Avec humour et férocité, les œuvres d’Hikmeti Tabiyeci étonnent par leur éclectisme et leur audace tout en ciblant les problèmes de la Turquie.
France Info, le 15 février 2024
Une fausse pierre tombale dans un parc pour la démocratie turque ou une affiche préconisant ironiquement de manger de la brioche face à l’envolée des prix, en Turquie, les œuvres d’Hikmeti Tabiyeci étonnent par leur éclectisme et leur audace. Âgé de 34 ans, l’artiste de rue, qui ne veut être désigné que par son pseudonyme, signifiant physicien en turc ottoman, a inventé un genre unique en Turquie à Ankara, sa ville.
Tout commence il y a quatre ans lorsqu’il quitte une carrière dans la publicité pour se vouer à la peinture. Il choisit les rues, qu’il connaît de ses années d’activiste politique, pour exposer ses œuvres multiformes, affiches, peintures ou installations, dont une « horloge politique » ironisant sur les théories du complot répandues chez les politiciens turcs.
À travers son art, il affirme vouloir traiter avec humour de « certains problèmes devenus très courants » en Turquie. Un choix rare dans une période où, souligne-t-il, « même les rassemblements les plus démocratiques se trouvent souvent interdits ». De nombreux musiciens, cinéastes ou auteurs ont été poursuivis ces dernières années pour avoir pris position contre les politiques du président turc Recep Tayyip Erdogan.

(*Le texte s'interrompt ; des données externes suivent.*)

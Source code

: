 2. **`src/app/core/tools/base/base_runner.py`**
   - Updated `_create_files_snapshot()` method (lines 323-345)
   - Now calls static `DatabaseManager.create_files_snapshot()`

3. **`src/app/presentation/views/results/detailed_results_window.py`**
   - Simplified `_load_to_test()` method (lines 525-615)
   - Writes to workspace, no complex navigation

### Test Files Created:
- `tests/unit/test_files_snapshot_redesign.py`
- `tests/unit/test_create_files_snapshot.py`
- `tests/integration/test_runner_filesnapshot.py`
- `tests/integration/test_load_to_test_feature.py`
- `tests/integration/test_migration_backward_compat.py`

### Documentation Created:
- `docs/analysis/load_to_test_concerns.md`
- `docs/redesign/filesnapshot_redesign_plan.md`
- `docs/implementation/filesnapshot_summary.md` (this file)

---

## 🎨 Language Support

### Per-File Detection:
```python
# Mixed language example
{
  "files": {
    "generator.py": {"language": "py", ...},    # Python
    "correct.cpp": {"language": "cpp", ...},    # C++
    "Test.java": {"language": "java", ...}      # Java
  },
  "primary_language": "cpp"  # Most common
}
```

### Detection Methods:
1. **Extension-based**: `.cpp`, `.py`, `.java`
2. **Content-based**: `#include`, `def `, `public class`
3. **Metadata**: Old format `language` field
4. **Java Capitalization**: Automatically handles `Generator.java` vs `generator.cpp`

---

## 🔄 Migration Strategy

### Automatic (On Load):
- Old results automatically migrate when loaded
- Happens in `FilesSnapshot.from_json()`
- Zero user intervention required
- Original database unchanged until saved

« La rue est un univers traumatique »
Hikmeti Tabiyeci se défend de tout héroïsme, même s’il a bien conscience des limites à la liberté d’expression en Turquie. « La rue est un univers traumatique dans l’histoire politique de la Turquie. Mon oncle, que je n’ai jamais connu, a été tué juste pour avoir collé des affiches politiques à l’approche du coup d’État de 1980 », confie-t-il.
Excepté une brève parenthèse de démocratisation au début des années 2000, l’histoire récente turque est pavée de répressions, coups d’État ou tentatives de putsch, la dernière en date, en juillet 2016, ayant mené à un durcissement du pouvoir. « Je fais bien sûr des œuvres politiques, mais aussi apolitiques. La plupart ne relèvent que de l’humour, comme quand je dessine une piste d’atterrissage pour les abeilles dans un parc. Mais même pour celles-ci, je reçois des centaines de messages me demandant si je ne crains pas d’être arrêté », explique l’artiste avant de poursuivre : « Cela montre l’ampleur de la peur et de la répression. Même évoquer un droit fondamental, comme la nécessité d’appliquer les lois, de respecter l’environnement ou de dire non aux féminicides, est devenu politique. »
Malgré ce climat, l’artiste, souvent comparé à Banksy, a longtemps jugé cette peur exagérée. Le séisme du 6 février 2023, qui a dévasté le sud-est du pays, faisant plus de 53 000 morts, a cependant changé son regard.
Les lumières du palais d’Erdogan
Après la catastrophe, le gouvernement turc s’est retrouvé sous le feu des critiques face à la lenteur des secours et aux images de survivants livrés à eux-mêmes, incapables de sauver leurs proches sous les décombres. Hikmeti Tabiyeci dessine alors trois silhouettes d’enfants au milieu d’une ville dévastée plongée dans le noir, regardant au loin les lumières du fastueux palais du président Erdogan. Le dessin, qu’il partage sur Instagram, où il compte près de 300 000 abonnés, déclenche une avalanche de réactions. « Ce dessin a fait le tour du monde. Des journaux l’ont publié en Europe et aux États-Unis. J’ai reçu de nombreux messages de remerciement, mais j’ai aussi subi un lynchage en ligne. J’ai été inquiet d’éventuelles répercussions », raconte-t-il.
Il ne connaîtra finalement pas d’ennuis judiciaires, mais renoncera au projet de peindre une fresque similaire dans la province d’Hatay, la plus affectée par le séisme, par peur de nuire à ses partenaires locaux. Il y réalise quand même d’autres peintures sur des ruines, comme celle d’un œil versant une larme accompagné du message « Plus de place pour l’erreur » en forme de jeu de mots, « pour l’erreur » se disant « hataya » en turc.
Son dessin sur les lumières du palais présidentiel a touché de nombreux habitants de la province, qui lui ont exprimé leur soutien, affirme l’artiste. Il prévoit d’y retourner en avril, cette fois accompagné d’artistes de différents pays. « On fera une peinture sur un mur encore debout. Elle ne sera pas politique. En tout cas pas directement », sourit-il.